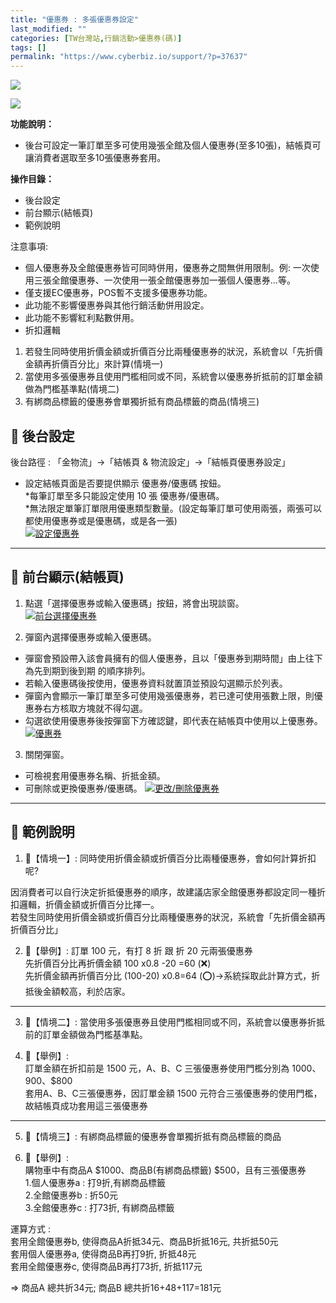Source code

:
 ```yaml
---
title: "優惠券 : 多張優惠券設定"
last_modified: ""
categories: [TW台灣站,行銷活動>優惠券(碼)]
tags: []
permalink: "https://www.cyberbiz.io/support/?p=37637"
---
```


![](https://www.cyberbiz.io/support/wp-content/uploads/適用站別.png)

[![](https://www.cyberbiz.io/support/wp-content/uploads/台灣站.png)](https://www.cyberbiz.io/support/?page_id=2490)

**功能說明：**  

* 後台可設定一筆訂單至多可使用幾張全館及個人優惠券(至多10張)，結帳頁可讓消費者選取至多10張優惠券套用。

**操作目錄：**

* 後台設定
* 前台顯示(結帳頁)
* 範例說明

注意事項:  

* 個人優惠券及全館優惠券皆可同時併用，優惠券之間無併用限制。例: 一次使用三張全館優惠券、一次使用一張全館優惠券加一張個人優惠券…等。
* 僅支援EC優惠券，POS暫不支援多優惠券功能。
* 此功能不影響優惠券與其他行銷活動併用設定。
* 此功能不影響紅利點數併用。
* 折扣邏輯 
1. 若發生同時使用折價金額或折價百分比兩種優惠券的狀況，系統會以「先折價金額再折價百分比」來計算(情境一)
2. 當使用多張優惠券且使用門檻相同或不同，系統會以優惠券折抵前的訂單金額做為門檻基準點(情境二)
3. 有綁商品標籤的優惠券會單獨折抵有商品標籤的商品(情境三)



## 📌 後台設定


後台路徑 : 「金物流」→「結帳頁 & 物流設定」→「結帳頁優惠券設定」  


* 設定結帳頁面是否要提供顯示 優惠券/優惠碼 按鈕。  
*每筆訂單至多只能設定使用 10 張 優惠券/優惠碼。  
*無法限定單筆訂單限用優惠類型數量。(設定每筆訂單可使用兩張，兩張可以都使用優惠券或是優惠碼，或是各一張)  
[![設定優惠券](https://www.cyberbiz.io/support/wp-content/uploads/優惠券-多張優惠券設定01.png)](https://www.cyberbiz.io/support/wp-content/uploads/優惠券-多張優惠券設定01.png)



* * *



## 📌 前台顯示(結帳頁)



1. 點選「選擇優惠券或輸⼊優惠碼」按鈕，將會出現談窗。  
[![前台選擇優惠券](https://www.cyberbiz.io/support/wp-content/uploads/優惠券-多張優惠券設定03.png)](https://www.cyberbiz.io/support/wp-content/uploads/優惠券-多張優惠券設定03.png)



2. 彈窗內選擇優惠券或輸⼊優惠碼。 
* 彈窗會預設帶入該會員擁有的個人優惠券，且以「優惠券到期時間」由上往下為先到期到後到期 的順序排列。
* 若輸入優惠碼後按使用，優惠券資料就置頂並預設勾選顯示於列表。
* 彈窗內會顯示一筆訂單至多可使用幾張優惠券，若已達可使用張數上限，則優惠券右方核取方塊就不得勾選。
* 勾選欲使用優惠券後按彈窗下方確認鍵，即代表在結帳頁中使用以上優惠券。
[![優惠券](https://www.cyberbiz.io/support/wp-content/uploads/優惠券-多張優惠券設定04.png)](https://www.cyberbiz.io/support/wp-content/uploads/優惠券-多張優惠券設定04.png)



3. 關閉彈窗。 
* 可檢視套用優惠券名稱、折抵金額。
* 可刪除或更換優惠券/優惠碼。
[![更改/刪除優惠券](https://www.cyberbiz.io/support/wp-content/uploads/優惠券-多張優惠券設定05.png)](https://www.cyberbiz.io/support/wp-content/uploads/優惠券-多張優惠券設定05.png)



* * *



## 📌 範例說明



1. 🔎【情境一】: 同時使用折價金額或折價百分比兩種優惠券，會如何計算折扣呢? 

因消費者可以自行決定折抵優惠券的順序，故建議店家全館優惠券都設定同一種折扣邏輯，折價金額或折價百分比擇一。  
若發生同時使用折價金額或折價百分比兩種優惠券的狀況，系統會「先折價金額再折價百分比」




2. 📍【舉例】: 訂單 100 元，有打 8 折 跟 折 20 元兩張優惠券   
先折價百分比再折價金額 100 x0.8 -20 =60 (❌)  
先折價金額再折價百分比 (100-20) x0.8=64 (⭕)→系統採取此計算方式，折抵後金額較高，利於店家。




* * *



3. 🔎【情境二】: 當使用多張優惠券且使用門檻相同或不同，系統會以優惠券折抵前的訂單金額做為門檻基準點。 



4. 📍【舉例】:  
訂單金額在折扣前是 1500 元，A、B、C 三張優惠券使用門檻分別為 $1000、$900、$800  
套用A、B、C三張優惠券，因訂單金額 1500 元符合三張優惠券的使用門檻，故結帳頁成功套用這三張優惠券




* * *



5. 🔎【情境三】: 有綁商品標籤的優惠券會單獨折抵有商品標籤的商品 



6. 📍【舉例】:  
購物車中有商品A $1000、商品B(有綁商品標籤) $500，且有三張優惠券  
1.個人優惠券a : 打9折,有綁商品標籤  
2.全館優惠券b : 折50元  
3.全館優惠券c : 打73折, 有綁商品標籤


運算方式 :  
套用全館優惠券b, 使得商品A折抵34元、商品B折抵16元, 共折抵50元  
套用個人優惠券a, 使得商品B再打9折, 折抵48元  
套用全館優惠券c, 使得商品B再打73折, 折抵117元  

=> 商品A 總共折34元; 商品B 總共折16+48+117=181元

=======

— Task to complete —
Copy all lines above containing the string "當使用多張優惠券且使用門檻相同或不同".

— Answer section —
2. 當使用多張優惠券且使用門檻相同或不同，系統會以優惠券折抵前的訂單金額做為門檻基準點(情境二)
3. 🔎【情境二】: 當使用多張優惠券且使用門檻相同或不同，系統會以優惠券折抵前的訂單金額做為門檻基準點。 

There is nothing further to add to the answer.